The appearance of young Rimbaud - he was only 16 at the time - in Parisian literary circles was met with a bizarre mix of admiration, jealousy, shock and nervous consternation:
"We are witnessing the birth of a genius," declared Leon Valade after attending a dinner of the Vilains Bonshommes, a group of poets to whom Rimbaud was "exhibited" in October 1871. "... a terrifying poet," Valade recalled, "a truly childlike face which might suit a thirteen year old, deep blue eyes, wild rather than timid -- this is the lad whose imagination, with its amazing powers and depravity, has been fascinating or frightening all our friends."
At that very first dinner, Rimbaud gave the astonished poets a taste of his defiant, self-confident nature when he boldly dismissed the alexandrine, the classical meter that had dominated French poetry for over three centuries. "You can imagine how surprised we were by this rebellious outburst," noted Valade. Little did he know what was yet to come.

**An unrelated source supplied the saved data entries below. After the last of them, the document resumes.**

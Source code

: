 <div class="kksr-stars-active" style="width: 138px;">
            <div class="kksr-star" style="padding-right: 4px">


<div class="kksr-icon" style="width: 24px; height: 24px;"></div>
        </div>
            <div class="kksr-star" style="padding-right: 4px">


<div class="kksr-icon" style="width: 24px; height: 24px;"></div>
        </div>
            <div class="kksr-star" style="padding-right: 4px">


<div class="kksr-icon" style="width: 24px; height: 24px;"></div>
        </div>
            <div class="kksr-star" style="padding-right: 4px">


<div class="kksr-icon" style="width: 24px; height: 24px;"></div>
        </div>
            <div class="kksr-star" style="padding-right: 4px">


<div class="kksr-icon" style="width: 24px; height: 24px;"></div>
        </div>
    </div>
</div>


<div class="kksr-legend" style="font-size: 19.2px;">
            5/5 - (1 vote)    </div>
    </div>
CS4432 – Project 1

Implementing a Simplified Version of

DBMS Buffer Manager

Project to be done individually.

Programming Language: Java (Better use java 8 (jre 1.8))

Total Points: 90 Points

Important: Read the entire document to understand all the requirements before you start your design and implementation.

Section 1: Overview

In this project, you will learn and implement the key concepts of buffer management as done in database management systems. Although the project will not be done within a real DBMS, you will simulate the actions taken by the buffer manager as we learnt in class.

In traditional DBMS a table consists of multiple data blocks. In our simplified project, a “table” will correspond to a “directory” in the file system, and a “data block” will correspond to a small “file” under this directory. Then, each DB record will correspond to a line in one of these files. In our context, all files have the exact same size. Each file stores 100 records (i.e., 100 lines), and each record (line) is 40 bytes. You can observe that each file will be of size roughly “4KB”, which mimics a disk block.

Soon, Rimbaud developed a reputation as the "savage" of the Latin Quarter, a child rebel who made the avant-garde look prudish. A notorious rule-breaker with a feral disregard, even disgust, for the niceties of Parisian decorum, he outraged decent society and fellow poets alike.
He announced that Paris was "the least intellectual place on Earth", and proposed that the Communards should have blown up Louvre, a symbol of bourgeois tastes. His conversation was sporadic and obscene, his manners non-existent. At poetry readings, he shouted "merde!" and other profanities whenever he disapproved of his fellow poets' works.
Rimbaud's own poetry was, without a doubt, the work of a genius mind ahead of its time. He was the first poet to attempt expressing the inexpressible, in evocative language that bypasses conventional "meaning". He experimented with concepts such as the "colour" of sounds, the impact of sound over sense, and verse libre (free rhythmic patterns). He articulated symbolist ideas before symbolism became a movement; he was "the spectator to the flowering of thought" before the surrealists embraced the notion of the subconscious mind and free-flow thinking; he was a poet-scientist who set down a credible theory for changing human existence itself.